▶ _Problem description_
Copy out the lines of the material that include the string "property".

▶ _Listed entries_
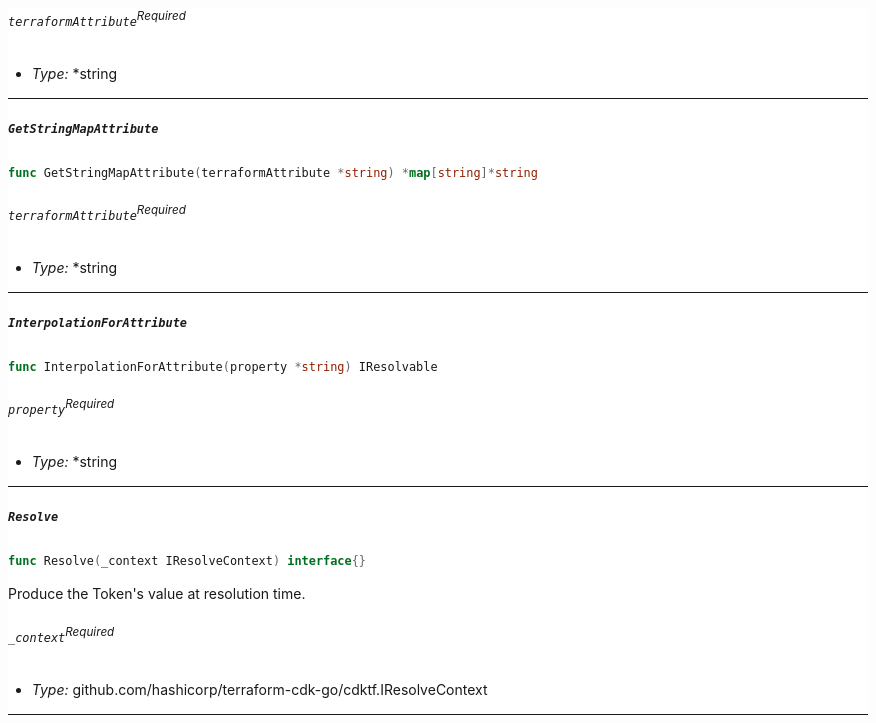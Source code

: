 ###### `terraformAttribute`<sup>Required</sup> <a name="terraformAttribute" id="@cdktf/provider-ionoscloud.nfsShare.NfsShareClientGroupsOutputReference.getStringAttribute.parameter.terraformAttribute"></a>

- *Type:* *string

---

##### `GetStringMapAttribute` <a name="GetStringMapAttribute" id="@cdktf/provider-ionoscloud.nfsShare.NfsShareClientGroupsOutputReference.getStringMapAttribute"></a>

```go
func GetStringMapAttribute(terraformAttribute *string) *map[string]*string
```

###### `terraformAttribute`<sup>Required</sup> <a name="terraformAttribute" id="@cdktf/provider-ionoscloud.nfsShare.NfsShareClientGroupsOutputReference.getStringMapAttribute.parameter.terraformAttribute"></a>

- *Type:* *string

---

##### `InterpolationForAttribute` <a name="InterpolationForAttribute" id="@cdktf/provider-ionoscloud.nfsShare.NfsShareClientGroupsOutputReference.interpolationForAttribute"></a>

```go
func InterpolationForAttribute(property *string) IResolvable
```

###### `property`<sup>Required</sup> <a name="property" id="@cdktf/provider-ionoscloud.nfsShare.NfsShareClientGroupsOutputReference.interpolationForAttribute.parameter.property"></a>

- *Type:* *string

---

##### `Resolve` <a name="Resolve" id="@cdktf/provider-ionoscloud.nfsShare.NfsShareClientGroupsOutputReference.resolve"></a>

```go
func Resolve(_context IResolveContext) interface{}
```

Produce the Token's value at resolution time.

###### `_context`<sup>Required</sup> <a name="_context" id="@cdktf/provider-ionoscloud.nfsShare.NfsShareClientGroupsOutputReference.resolve.parameter._context"></a>

- *Type:* github.com/hashicorp/terraform-cdk-go/cdktf.IResolveContext

---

▶ _Your solution_
func InterpolationForAttribute(property *string) IResolvable
###### `property`<sup>Required</sup> <a name="property" id="@cdktf/provider-ionoscloud.nfsShare.NfsShareClientGroupsOutputReference.interpolationForAttribute.parameter.property"></a>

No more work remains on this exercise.